### Task brief:
In the entries below, find the line with "wrk 命令 可以压请求（指定好请求的连接）" and print exactly every line from there up to and including the line with "3、NIO：No-Block", with no other lines.

[Records from a data collection]
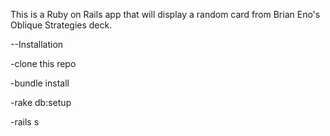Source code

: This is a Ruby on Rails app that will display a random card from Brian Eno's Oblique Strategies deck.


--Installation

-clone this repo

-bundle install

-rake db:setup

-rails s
==
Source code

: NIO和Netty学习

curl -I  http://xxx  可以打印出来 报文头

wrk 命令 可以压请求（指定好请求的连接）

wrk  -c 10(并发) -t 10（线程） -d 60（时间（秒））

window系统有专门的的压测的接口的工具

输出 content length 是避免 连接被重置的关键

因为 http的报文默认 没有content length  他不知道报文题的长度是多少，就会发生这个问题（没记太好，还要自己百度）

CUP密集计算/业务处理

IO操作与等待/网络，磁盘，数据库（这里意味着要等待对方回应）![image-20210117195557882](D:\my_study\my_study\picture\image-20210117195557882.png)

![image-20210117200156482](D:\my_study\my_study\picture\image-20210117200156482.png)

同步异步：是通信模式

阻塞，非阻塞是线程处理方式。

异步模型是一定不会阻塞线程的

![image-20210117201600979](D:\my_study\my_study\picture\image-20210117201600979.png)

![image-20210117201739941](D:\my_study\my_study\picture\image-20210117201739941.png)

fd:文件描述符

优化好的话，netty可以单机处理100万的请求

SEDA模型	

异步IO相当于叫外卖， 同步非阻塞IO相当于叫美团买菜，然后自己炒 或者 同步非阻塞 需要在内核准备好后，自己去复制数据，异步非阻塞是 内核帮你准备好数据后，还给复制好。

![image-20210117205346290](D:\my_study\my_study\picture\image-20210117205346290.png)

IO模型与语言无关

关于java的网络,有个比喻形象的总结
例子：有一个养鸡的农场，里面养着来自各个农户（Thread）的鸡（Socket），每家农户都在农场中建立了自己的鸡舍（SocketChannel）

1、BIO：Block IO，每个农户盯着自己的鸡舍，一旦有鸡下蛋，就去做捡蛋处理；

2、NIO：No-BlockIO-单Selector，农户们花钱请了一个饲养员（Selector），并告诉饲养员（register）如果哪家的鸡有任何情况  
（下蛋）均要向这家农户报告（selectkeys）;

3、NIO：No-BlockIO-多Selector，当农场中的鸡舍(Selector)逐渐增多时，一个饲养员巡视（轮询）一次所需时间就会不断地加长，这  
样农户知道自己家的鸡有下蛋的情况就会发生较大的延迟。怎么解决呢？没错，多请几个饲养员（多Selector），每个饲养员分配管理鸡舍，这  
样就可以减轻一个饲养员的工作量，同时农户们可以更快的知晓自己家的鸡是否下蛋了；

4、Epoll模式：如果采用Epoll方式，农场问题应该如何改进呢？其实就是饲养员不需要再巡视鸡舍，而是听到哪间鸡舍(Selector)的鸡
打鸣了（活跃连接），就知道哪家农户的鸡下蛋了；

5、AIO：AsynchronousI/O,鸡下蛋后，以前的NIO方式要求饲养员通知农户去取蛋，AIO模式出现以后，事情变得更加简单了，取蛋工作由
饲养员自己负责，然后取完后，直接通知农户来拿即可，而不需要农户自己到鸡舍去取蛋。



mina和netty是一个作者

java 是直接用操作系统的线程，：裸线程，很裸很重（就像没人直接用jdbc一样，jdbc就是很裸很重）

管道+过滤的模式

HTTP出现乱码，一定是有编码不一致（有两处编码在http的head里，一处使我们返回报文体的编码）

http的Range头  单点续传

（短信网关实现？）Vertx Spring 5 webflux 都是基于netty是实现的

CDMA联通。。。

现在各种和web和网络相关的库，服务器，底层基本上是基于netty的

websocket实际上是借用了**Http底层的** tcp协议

### Output below:
wrk 命令 可以压请求（指定好请求的连接）

wrk  -c 10(并发) -t 10（线程） -d 60（时间（秒））

window系统有专门的的压测的接口的工具

输出 content length 是避免 连接被重置的关键

因为 http的报文默认 没有content length  他不知道报文题的长度是多少，就会发生这个问题（没记太好，还要自己百度）

CUP密集计算/业务处理

IO操作与等待/网络，磁盘，数据库（这里意味着要等待对方回应）![image-20210117195557882](D:\my_study\my_study\picture\image-20210117195557882.png)

![image-20210117200156482](D:\my_study\my_study\picture\image-20210117200156482.png)

同步异步：是通信模式

阻塞，非阻塞是线程处理方式。

异步模型是一定不会阻塞线程的

![image-20210117201600979](D:\my_study\my_study\picture\image-20210117201600979.png)

![image-20210117201739941](D:\my_study\my_study\picture\image-20210117201739941.png)

fd:文件描述符

优化好的话，netty可以单机处理100万的请求

SEDA模型	

异步IO相当于叫外卖， 同步非阻塞IO相当于叫美团买菜，然后自己炒 或者 同步非阻塞 需要在内核准备好后，自己去复制数据，异步非阻塞是 内核帮你准备好数据后，还给复制好。

![image-20210117205346290](D:\my_study\my_study\picture\image-20210117205346290.png)

IO模型与语言无关

关于java的网络,有个比喻形象的总结
例子：有一个养鸡的农场，里面养着来自各个农户（Thread）的鸡（Socket），每家农户都在农场中建立了自己的鸡舍（SocketChannel）

1、BIO：Block IO，每个农户盯着自己的鸡舍，一旦有鸡下蛋，就去做捡蛋处理；

2、NIO：No-BlockIO-单Selector，农户们花钱请了一个饲养员（Selector），并告诉饲养员（register）如果哪家的鸡有任何情况  
（下蛋）均要向这家农户报告（selectkeys）;

3、NIO：No-BlockIO-多Selector，当农场中的鸡舍(Selector)逐渐增多时，一个饲养员巡视（轮询）一次所需时间就会不断地加长，这  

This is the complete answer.